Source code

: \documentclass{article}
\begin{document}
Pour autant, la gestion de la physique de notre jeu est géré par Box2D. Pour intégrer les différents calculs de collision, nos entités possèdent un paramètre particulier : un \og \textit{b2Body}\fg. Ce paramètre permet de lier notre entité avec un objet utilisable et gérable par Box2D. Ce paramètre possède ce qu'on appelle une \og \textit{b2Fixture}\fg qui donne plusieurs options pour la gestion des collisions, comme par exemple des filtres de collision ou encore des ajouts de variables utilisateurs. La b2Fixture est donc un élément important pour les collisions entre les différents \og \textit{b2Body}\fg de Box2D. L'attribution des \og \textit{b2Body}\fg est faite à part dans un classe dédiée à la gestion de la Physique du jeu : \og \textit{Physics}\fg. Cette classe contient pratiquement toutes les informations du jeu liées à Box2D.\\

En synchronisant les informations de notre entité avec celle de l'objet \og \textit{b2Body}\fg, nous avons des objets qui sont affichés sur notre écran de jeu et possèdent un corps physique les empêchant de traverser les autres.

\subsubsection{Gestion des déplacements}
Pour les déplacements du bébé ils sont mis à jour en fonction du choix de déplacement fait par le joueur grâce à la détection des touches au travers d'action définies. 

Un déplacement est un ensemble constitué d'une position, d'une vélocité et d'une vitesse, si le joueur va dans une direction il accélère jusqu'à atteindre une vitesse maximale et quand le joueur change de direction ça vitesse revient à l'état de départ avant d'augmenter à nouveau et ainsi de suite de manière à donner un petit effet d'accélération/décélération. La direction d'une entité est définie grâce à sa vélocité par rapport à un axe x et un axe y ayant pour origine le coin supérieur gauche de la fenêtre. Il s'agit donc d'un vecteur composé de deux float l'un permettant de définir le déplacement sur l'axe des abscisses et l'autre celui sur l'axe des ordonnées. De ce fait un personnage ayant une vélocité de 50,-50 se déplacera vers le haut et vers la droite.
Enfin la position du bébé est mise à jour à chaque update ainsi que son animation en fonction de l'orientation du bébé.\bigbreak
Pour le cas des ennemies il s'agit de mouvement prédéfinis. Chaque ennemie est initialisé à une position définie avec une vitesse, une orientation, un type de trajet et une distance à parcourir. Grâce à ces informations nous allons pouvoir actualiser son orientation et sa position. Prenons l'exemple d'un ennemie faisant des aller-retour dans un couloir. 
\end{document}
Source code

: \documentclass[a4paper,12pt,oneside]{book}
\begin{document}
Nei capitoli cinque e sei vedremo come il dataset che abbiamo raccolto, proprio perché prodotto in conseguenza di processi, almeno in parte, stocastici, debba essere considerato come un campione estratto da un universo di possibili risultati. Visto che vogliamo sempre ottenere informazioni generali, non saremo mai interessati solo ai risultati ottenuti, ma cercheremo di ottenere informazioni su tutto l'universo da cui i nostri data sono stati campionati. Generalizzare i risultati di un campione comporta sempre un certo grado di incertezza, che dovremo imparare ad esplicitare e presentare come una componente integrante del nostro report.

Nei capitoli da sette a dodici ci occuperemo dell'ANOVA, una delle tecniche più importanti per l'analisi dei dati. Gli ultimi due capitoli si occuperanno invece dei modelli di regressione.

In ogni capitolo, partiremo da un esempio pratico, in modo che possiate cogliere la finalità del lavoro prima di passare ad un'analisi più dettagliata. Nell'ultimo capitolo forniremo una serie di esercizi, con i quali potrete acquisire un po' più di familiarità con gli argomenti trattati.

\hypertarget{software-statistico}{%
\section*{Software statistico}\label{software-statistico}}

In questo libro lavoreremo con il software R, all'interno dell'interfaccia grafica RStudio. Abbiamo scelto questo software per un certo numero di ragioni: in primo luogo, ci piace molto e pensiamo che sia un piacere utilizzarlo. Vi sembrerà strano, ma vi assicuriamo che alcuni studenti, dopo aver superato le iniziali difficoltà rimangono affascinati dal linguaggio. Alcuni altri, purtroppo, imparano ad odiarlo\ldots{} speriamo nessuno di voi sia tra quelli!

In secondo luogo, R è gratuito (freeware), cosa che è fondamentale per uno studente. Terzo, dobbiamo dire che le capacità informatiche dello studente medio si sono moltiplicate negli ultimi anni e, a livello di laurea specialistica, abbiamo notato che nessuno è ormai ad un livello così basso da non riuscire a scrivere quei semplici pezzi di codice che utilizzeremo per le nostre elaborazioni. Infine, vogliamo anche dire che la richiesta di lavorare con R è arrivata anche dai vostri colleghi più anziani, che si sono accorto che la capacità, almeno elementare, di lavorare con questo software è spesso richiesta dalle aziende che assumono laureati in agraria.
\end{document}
§ §
▶ Task to complete
If a line of the data holds the string "statistico", count it. Then state the total and nothing more.

▶ Answer space
2